* [WHAT THIS TASK INVOLVES]: Print out every entry that follows, exactly as written.

Source data:
○ ○ ○ ○ ○ ○ ○
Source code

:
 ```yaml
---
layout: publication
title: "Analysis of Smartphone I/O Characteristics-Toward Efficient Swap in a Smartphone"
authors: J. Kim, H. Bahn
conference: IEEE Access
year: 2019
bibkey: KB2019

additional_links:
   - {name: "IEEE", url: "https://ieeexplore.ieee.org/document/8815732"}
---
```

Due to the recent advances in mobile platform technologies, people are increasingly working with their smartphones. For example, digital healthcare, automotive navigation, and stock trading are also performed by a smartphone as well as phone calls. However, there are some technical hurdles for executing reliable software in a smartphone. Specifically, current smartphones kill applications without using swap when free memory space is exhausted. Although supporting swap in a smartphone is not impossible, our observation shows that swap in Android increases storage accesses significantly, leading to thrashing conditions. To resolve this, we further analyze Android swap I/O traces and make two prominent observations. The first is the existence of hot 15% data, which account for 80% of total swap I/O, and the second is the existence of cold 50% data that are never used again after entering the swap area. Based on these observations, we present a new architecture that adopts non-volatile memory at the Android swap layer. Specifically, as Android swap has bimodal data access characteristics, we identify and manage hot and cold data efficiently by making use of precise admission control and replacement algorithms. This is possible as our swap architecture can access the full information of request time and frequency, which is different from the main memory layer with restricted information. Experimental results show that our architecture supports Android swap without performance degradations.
○ ○ ○ ○ ○ ○ ○
* [ANSWER SECTION]:
Source code

:
 ```yaml
---
layout: publication
title: "Analysis of Smartphone I/O Characteristics-Toward Efficient Swap in a Smartphone"
authors: J. Kim, H. Bahn
conference: IEEE Access
year: 2019
bibkey: KB2019

additional_links:
   - {name: "IEEE", url: "https://ieeexplore.ieee.org/document/8815732"}
---
```

Due to the recent advances in mobile platform technologies, people are increasingly working with their smartphones. For example, digital healthcare, automotive navigation, and stock trading are also performed by a smartphone as well as phone calls. However, there are some technical hurdles for executing reliable software in a smartphone. Specifically, current smartphones kill applications without using swap when free memory space is exhausted. Although supporting swap in a smartphone is not impossible, our observation shows that swap in Android increases storage accesses significantly, leading to thrashing conditions. To resolve this, we further analyze Android swap I/O traces and make two prominent observations. The first is the existence of hot 15% data, which account for 80% of total swap I/O, and the second is the existence of cold 50% data that are never used again after entering the swap area. Based on these observations, we present a new architecture that adopts non-volatile memory at the Android swap layer. Specifically, as Android swap has bimodal data access characteristics, we identify and manage hot and cold data efficiently by making use of precise admission control and replacement algorithms. This is possible as our swap architecture can access the full information of request time and frequency, which is different from the main memory layer with restricted information. Experimental results show that our architecture supports Android swap without performance degradations.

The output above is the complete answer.